• HOW TO COMPLETE THIS TASK: Please copy each line of the listing below in which the word "multiple" appears.

• SOURCE RECORDS:

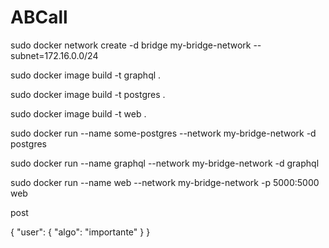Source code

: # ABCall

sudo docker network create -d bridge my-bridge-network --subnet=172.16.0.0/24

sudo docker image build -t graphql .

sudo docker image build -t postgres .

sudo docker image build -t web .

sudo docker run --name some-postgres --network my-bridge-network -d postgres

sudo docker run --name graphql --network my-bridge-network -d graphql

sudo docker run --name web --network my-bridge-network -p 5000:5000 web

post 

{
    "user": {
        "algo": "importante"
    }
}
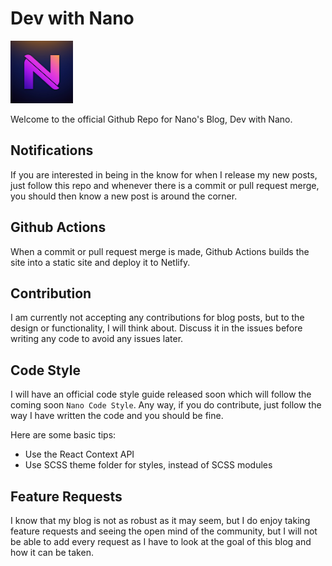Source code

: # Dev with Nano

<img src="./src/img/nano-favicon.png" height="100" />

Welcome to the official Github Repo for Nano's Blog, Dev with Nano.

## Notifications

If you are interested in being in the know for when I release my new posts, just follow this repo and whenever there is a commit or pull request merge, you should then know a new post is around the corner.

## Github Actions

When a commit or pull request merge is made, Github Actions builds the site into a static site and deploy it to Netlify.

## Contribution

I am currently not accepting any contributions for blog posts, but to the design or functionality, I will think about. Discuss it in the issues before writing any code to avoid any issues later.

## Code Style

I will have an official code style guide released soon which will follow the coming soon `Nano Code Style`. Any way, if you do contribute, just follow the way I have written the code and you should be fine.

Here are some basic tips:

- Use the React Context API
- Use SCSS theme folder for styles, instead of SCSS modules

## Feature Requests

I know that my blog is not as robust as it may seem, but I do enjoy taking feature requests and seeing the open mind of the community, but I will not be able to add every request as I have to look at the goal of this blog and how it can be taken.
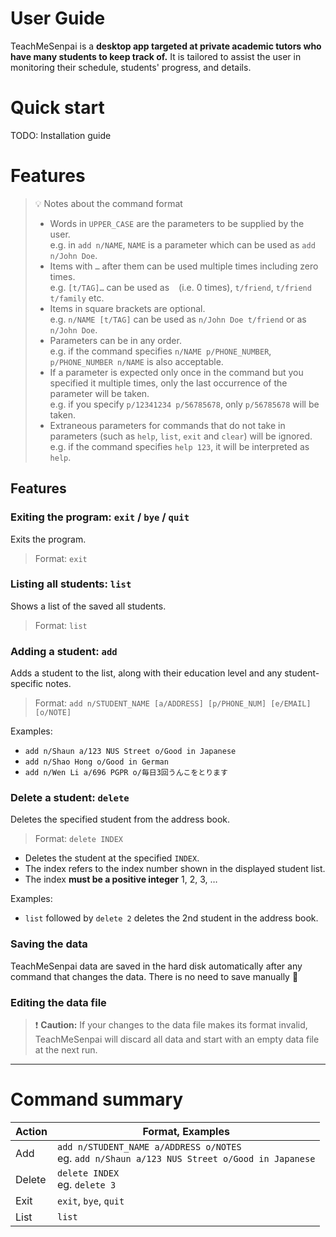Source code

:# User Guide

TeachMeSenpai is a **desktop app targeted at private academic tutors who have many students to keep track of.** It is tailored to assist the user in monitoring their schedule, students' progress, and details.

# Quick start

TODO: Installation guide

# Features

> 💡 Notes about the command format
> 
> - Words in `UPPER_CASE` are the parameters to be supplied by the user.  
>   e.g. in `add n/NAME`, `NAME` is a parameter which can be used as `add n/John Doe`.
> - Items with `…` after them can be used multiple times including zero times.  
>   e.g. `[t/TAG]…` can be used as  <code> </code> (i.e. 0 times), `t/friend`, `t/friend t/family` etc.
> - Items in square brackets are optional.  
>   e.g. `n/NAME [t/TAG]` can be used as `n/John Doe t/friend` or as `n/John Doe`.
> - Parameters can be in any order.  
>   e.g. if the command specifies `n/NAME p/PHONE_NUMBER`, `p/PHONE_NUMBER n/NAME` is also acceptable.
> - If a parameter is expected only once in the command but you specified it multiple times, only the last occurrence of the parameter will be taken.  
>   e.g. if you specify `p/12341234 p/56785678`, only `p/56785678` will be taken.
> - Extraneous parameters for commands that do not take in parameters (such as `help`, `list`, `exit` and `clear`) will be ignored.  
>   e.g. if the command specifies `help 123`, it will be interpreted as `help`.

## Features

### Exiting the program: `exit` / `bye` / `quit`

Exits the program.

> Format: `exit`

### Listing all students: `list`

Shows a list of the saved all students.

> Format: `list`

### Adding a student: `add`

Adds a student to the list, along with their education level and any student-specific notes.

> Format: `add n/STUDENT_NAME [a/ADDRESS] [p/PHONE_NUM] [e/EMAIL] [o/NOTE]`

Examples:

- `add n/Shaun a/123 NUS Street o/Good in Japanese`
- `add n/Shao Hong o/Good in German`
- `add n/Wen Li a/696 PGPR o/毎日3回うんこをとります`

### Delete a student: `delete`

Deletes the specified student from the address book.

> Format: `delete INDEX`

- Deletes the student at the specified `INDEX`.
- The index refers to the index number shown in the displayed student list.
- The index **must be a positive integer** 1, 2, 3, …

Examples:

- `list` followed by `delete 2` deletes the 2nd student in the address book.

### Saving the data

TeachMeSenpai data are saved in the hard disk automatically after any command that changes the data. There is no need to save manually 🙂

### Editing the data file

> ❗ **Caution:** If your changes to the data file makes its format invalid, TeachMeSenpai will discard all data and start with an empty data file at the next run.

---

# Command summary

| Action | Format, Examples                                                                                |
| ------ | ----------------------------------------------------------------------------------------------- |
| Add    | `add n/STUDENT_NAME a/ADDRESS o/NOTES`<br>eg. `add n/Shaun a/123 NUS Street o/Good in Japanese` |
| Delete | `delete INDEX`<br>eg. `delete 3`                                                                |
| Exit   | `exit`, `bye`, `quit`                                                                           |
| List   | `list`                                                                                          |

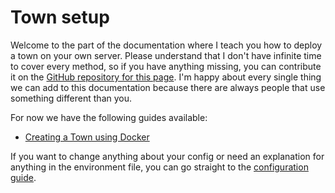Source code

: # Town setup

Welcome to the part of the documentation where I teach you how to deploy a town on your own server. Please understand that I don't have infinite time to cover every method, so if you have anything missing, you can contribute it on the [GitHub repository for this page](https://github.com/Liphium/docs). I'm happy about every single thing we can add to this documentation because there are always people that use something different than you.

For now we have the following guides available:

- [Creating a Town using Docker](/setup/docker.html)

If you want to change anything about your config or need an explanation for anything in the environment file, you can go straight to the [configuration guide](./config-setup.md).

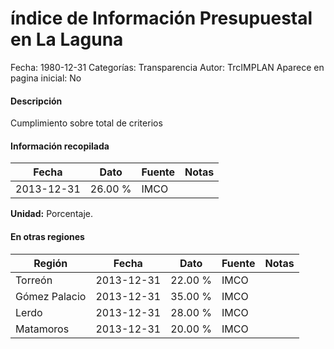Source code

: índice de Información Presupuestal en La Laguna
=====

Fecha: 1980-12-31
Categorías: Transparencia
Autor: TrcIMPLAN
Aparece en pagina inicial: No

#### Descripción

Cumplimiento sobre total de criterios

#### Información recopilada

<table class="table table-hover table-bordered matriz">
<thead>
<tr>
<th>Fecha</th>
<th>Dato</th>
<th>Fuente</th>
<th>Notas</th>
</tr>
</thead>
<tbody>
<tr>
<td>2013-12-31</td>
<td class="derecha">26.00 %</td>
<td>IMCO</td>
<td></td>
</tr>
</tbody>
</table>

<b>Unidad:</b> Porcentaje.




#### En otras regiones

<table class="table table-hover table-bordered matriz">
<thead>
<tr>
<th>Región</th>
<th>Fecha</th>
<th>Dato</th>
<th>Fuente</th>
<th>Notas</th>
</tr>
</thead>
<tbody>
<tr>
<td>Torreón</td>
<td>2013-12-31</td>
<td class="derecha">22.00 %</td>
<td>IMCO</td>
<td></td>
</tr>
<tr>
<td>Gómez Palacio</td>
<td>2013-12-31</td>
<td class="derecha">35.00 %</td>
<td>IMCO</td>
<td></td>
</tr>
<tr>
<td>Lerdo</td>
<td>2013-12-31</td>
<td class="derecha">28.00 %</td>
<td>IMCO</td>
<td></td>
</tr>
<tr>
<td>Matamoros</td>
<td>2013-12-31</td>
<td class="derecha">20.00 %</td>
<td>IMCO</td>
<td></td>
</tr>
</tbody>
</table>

• TASK SOLUTION:
> - Items with `…` after them can be used multiple times including zero times.  
> - If a parameter is expected only once in the command but you specified it multiple times, only the last occurrence of the parameter will be taken.  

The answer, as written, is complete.